June 2, 2004 | Comments Off on Article on Gobind Ram Ignores Human Rights Abuses

In an article praising Gobind Ram, the Punjab police officer killed in 1990 by militants, B. Raman completely ignores the reality of police operations in Punjab during the counterinsurgency movement:



Gobind Ram was an exceptionally brave police officer who distinguished himself in the campaign against terrorism in Punjab.


Reports published in this period by several national and international human rights organizations show that security forces, including Gobind Ram, used forced disappearances, custodial torture and extrajudicial executions as routine aspects of its counter-insurgency operations.  Human Rights Watch (HRW) described the police counter-insurgency operation as “the most extreme example of a policy in which the end appeared to justify any and all means, including torture and murder.”  While the government of India vehemently denied the accusations, it refused to allow UN human rights mechanisms and non-governmental organizations to visit Punjab to investigate and verify the truth.


As part of its counter-insurgency operation, the Indian government passed several draconian laws that sanctioned police impunity.

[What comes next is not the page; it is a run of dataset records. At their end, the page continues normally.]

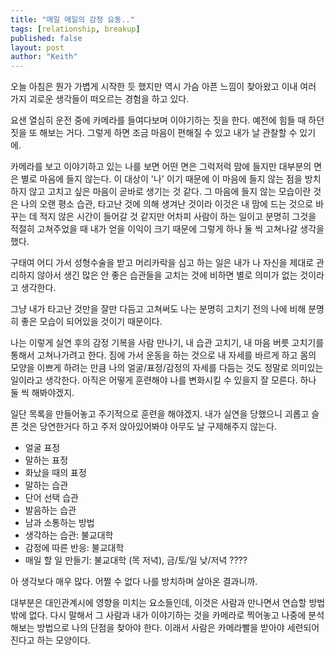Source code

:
 ```yaml
---
title: "매일 매일의 감정 요동.."
tags: [relationship, breakup]
published: false
layout: post
author: "Keith"
---
```


오늘 아침은 뭔가 가볍게 시작한 듯 했지만 역시 가슴 아픈 느낌이 찾아왔고 이내 여러 가지 괴로운 생각들이 떠오르는 경험을 하고 있다.

요샌 열심히 운전 중에 카메라를 들여다보며 이야기하는 짓을 한다. 예전에 힘들 때 하던 짓을 또 해보는 거다. 그렇게 하면 조금 마음이 편해질 수 있고 내가 날 관찰할 수 있기에.

카메라를 보고 이야기하고 있는 나를 보면 어떤 면은 그럭저럭 맘에 들지만 대부분의 면은 별로 마음에 들지 않는다. 이 대상이 '나' 이기 때문에 이 마음에 들지 않는 점을 방치하지 않고 고치고 싶은 마음이 곧바로 생기는 것 같다. 그 마음에 들지 않는 모습이란 것은 나의 오랜 평소 습관, 타고난 것에 의해 생겨난 것이라 이것은 내 맘에 드는 것으로 바꾸는 데 적지 않은 시간이 들어갈 것 같지만 어차피 사람이 하는 일이고 분명히 그것을 적절히 고쳐주었을 때 내가 얻을 이익이 크기 때문에 그렇게 하나 둘 씩 고쳐나갈 생각을 했다.

구태여 어디 가서 성형수술을 받고 머리카락을 심고 하는 일은 내가 나 자신을 제대로 관리하지 않아서 생긴 많은 안 좋은 습관들을 고치는 것에 비하면 별로 의미가 없는 것이라고 생각한다.

그냥 내가 타고난 것만을 잘만 다듬고 고쳐써도 나는 분명히 고치기 전의 나에 비해 분명히 좋은 모습이 되어있을 것이기 때문이다.

나는 이렇게 실연 후의 감정 기복을 사람 만나기, 내 습관 고치기, 내 마음 버릇 고치기를 통해서 고쳐나가려고 한다. 짐에 가서 운동을 하는 것으로 내 자세를 바르게 하고 몸의 모양을 이쁘게 하려는 만큼 나의 얼굴/표정/감정의 자세를 다듬는 것도 정말로 의미있는 일이라고 생각한다. 아직은 어떻게 훈련해야 나를 변화시킬 수 있을지 잘 모른다. 하나 둘 씩 해봐야겠지.

일단 목록을 만들어놓고 주기적으로 훈련을 해야겠지. 내가 실연을 당했으니 괴롭고 슬픈 것은 당연한거다 하고 주저 앉아있어봐야 아무도 날 구제해주지 않는다.

- 얼굴 표정
- 말하는 표정
- 화났을 때의 표정
- 말하는 습관
- 단어 선택 습관
- 발음하는 습관
- 남과 소통하는 방법
- 생각하는 습관: 불교대학
- 감정에 따른 반응: 불교대학
- 매일 할 일 만들기: 불교대학 (목 저녁), 금/토/일 낮/저녁 ????

아 생각보다 매우 많다. 어쩔 수 없다 나를 방치하며 살아온 결과니까.

대부분은 대인관계시에 영향을 미치는 요소들인데, 이것은 사람과 만나면서 연습할 방법 밖에 없다. 다시 말해서 그 사람과 내가 이야기하는 것을 카메라로 찍어놓고 나중에 분석해보는 방법으로 나의 단점을 찾아야 한다. 이래서 사람은 카메라빨을 받아야 세련되어진다고 하는 모양이다.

The Terrorist and Disruptive Activities (Prevention) Act (TADA) of 1987 established in camera courts and authorized detention of persons in a “disturbed area” on mere suspicion, and detainees were presumed guilty until proven innocent for specified charges; the Armed Forces (Punjab and Chandigarh) Special Powers Act of 1983 empowered security forces to search premises and arrest people without warrant. Section 4 gave them the power to shoot to kill a suspected terrorist, with prosecutorial immunity granted in Section 7.  The National Security Act of 1980, amended in 1984 and 1987, authorized detention of suspected terrorists without trial for two years in Punjab.  In 1988, the Parliament dissolved the Punjab State Assembly and passed the Fifty-ninth Amendment to the Indian Constitution, authorizing the extension of President’s rule beyond one year, and suspending due process guarantees for rights relating to life and liberty and freedom of speech and association in Punjab.  This amendment also suspended the writ of habeas corpus.  The amendment was not repealed until 1989.

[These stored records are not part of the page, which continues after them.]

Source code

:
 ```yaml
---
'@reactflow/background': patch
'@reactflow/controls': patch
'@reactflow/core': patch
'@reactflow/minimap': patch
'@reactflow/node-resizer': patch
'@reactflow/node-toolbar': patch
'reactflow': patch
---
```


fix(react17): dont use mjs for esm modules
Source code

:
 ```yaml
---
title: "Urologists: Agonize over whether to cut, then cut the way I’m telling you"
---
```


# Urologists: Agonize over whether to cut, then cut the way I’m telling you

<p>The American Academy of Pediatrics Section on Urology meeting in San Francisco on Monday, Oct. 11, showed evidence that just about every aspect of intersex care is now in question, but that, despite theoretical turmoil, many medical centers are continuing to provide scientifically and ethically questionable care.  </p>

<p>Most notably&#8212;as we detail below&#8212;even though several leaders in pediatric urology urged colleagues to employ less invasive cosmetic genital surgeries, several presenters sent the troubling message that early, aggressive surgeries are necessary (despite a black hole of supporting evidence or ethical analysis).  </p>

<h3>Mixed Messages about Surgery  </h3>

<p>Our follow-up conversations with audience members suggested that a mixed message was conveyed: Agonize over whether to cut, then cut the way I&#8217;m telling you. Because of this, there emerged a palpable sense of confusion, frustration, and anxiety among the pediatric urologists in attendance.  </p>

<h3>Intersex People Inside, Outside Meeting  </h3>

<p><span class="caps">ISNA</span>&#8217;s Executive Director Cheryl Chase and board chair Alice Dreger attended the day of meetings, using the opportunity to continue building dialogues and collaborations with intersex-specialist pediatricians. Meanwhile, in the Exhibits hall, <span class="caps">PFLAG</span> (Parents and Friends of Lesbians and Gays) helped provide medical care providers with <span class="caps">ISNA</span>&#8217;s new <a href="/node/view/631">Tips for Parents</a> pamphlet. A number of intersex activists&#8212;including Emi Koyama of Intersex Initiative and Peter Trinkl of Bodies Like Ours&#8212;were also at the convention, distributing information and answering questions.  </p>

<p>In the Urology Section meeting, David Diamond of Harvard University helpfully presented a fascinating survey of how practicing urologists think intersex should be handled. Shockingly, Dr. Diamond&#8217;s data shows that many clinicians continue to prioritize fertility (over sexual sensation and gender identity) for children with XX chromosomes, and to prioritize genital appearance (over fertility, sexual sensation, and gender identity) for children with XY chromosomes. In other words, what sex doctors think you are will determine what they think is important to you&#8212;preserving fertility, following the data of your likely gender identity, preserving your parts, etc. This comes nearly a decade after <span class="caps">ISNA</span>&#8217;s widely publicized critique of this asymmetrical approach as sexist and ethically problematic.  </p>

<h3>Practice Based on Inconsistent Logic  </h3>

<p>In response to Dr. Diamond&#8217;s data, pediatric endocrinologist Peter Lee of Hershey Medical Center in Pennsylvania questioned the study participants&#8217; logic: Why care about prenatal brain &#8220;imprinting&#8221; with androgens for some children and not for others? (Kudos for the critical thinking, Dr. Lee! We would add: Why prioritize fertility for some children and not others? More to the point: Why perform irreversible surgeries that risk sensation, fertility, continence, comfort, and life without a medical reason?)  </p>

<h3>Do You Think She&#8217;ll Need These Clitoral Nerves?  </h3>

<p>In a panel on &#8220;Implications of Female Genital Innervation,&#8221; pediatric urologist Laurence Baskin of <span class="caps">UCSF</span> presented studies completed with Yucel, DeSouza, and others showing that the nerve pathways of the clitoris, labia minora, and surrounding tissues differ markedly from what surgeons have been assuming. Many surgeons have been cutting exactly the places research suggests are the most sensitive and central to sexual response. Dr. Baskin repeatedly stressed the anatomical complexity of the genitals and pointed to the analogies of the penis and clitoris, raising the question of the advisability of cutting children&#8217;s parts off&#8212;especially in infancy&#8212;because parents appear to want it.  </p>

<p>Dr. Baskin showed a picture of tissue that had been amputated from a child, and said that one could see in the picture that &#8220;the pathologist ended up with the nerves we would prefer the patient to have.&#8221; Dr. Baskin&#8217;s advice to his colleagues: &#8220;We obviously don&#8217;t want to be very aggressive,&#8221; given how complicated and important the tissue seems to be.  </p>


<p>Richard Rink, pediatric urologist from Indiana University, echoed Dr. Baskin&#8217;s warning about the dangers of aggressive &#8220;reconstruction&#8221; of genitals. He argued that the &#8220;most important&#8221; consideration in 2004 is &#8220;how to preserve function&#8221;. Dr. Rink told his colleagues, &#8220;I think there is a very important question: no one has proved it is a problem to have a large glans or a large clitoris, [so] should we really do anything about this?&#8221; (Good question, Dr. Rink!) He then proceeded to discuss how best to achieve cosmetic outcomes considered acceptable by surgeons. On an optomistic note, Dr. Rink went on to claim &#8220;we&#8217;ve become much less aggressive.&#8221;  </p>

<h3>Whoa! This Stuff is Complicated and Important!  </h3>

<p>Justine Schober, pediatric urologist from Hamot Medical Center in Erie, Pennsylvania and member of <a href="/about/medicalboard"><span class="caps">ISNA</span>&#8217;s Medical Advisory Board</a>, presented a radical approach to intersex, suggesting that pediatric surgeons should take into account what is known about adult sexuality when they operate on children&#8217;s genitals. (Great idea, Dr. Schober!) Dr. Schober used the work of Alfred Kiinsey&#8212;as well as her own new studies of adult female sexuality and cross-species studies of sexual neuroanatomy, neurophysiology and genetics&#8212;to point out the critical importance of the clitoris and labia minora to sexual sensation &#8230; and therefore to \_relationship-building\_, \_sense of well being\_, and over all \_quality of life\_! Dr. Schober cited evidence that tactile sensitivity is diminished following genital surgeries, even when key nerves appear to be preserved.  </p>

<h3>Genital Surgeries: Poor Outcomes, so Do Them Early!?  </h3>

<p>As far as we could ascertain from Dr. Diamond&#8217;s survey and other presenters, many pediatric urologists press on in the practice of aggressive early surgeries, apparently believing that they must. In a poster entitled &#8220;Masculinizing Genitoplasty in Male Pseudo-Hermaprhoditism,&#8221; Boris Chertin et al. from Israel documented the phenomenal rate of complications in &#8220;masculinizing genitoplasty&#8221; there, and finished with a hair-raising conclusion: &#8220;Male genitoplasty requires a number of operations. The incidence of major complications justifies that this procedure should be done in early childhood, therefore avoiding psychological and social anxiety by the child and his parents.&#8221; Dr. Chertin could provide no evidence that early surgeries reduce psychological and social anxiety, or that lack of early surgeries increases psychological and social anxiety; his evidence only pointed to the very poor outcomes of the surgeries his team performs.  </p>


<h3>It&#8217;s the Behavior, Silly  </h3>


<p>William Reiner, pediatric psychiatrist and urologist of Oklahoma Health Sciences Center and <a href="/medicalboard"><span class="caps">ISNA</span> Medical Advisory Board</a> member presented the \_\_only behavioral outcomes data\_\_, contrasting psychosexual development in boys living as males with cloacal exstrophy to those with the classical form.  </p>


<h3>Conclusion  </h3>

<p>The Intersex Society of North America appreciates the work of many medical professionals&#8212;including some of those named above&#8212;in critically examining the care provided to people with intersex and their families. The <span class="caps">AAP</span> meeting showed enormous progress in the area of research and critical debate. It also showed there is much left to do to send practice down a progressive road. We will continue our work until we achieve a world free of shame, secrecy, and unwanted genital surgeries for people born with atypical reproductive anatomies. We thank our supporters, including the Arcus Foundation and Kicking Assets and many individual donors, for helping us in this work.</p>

In November 1995, based on petitions by the widow of human rights defender Jaswant Singh Khalra and the Committee for Information and Initiative in Punjab, the Supreme Court instituted two inquiries to be conducted by the CBI. The first inquiry aimed to determine what happened to Khalra. The second inquiry intended to establish the substance of the allegations that Khalra had made before he disappeared, regarding disappearances leading to illegal cremations conducted by the Punjab police.  In July 1996, the report of the first inquiry held nine officers of the Punjab police responsible for the abduction of Khalra.  In December 1996, the report of the second inquiry disclosed “flagrant violation of human rights on a mass scale,” and 2097 illegal cremations at three sites in Amritsar district alone.

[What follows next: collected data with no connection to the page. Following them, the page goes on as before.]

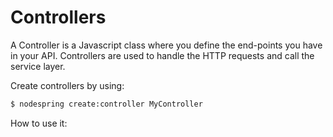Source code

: # Controllers

A Controller is a Javascript class where you define the end-points you have in your API. Controllers are used to handle the HTTP requests and call the service layer.

Create controllers by using:
```bash
$ nodespring create:controller MyController
```

How to use it:
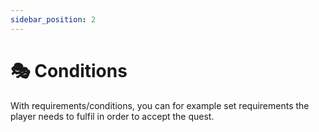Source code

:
 ```yaml
---
sidebar_position: 2
---
```


# 🎭 Conditions

With requirements/conditions, you can for example set requirements the player needs to fulfil in order to accept the quest.
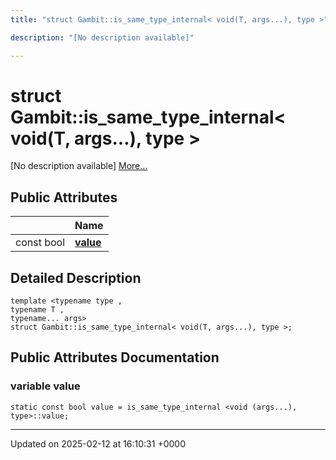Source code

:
 ```yaml
---
title: "struct Gambit::is_same_type_internal< void(T, args...), type >"

description: "[No description available]"

---
```


# struct Gambit::is_same_type_internal< void(T, args...), type >



[No description available] [More...](#detailed-description)

## Public Attributes

|                | Name           |
| -------------- | -------------- |
| const bool | **[value](/documentation/code/classes/structgambit_1_1is__same__type__internal_3_01void_07t_00_01args_8_8_8_08_00_01type_01_4/#variable-value)**  |

## Detailed Description

```
template <typename type ,
typename T ,
typename... args>
struct Gambit::is_same_type_internal< void(T, args...), type >;
```

## Public Attributes Documentation

### variable value

```
static const bool value = is_same_type_internal <void (args...), type>::value;
```


-------------------------------

Updated on 2025-02-12 at 16:10:31 +0000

In May 2003, the Committee for Coordination on Disappearances in Punjab (CCDP) released the first volume of its Final Report, titled Reduced to Ashes: The Insurgency and Human Rights in Punjab. This 634-page volume contains extensive documentation and analysis of hundreds of cases of enforced disappearances, torture and extrajudicial killing of victims by the security forces in Punjab during the political unrest of the 1980s and early 1990s, as well as an analysis of legislative, judicial and administrative impunity. Included in this first volume are more than 500 testimonies by the families of the victims describing 672 cases of extrajudicial executions by the police in the district of Amritsar alone.  As Peter Rosenblum notes in his preface to this volume, the careful analysis by the authors allows the reader to “pierce through the thick veils of ideology, intrigue and ‘state security’ that obscure our understanding of the campaign to pacify Punjab.”